[Source texts of formatted documents]
-- -- --
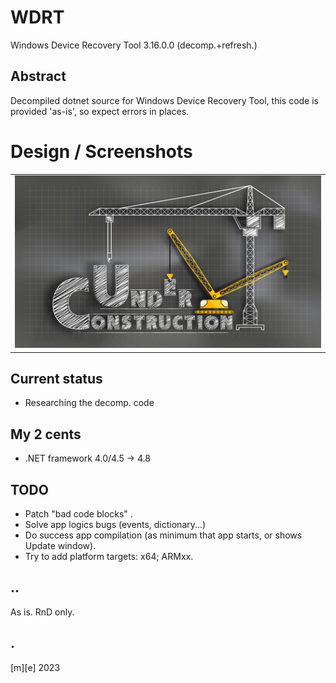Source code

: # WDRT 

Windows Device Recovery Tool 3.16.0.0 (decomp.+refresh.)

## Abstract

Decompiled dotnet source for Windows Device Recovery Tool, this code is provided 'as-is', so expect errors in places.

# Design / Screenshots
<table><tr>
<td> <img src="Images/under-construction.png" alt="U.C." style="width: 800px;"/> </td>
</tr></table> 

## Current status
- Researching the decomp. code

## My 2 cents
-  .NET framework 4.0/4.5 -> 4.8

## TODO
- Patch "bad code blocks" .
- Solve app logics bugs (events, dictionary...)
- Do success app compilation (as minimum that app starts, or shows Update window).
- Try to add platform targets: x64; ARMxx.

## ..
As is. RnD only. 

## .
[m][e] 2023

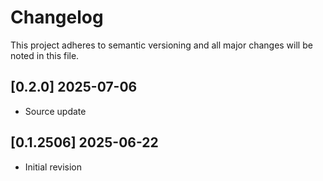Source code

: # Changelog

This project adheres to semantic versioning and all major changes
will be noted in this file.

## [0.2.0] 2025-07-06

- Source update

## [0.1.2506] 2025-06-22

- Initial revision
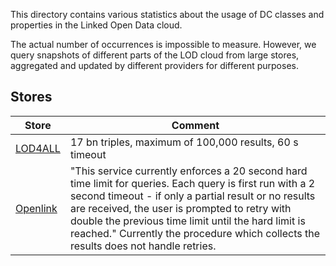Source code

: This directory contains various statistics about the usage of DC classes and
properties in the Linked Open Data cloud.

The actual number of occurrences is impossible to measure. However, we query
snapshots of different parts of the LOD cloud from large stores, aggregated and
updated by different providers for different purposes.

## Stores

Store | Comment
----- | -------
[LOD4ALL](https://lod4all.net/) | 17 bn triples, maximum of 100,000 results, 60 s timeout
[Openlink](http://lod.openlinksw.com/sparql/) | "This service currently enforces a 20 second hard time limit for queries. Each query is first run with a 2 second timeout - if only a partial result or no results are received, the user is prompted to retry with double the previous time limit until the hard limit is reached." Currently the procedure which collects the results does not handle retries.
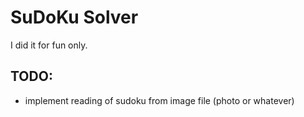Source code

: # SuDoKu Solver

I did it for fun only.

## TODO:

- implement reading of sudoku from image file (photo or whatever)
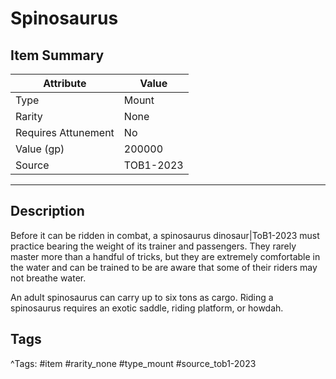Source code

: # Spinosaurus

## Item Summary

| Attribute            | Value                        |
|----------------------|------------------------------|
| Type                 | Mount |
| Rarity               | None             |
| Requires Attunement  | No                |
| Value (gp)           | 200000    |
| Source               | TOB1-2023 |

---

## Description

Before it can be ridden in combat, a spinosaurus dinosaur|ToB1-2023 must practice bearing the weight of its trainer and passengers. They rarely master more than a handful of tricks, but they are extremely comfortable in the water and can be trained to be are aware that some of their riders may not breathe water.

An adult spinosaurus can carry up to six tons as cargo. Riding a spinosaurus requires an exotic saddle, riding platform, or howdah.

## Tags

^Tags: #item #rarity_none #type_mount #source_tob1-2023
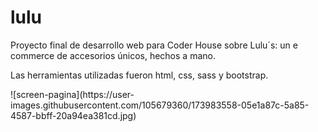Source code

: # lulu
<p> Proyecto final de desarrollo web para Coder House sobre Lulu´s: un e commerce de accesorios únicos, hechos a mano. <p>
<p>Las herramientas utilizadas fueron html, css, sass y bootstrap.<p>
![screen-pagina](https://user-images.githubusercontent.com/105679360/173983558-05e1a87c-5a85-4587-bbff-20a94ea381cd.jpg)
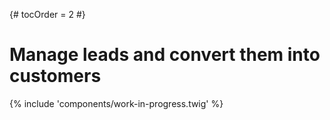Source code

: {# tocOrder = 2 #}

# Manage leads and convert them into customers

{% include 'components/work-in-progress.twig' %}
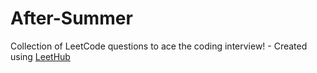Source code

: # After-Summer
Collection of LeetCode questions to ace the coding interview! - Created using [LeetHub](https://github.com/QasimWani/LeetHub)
-- -- --
» **The problem**:
Select the lines from the entries that include the word "Windows".

» **Result**:
Windows Device Recovery Tool 3.16.0.0 (decomp.+refresh.)
Decompiled dotnet source for Windows Device Recovery Tool, this code is provided 'as-is', so expect errors in places.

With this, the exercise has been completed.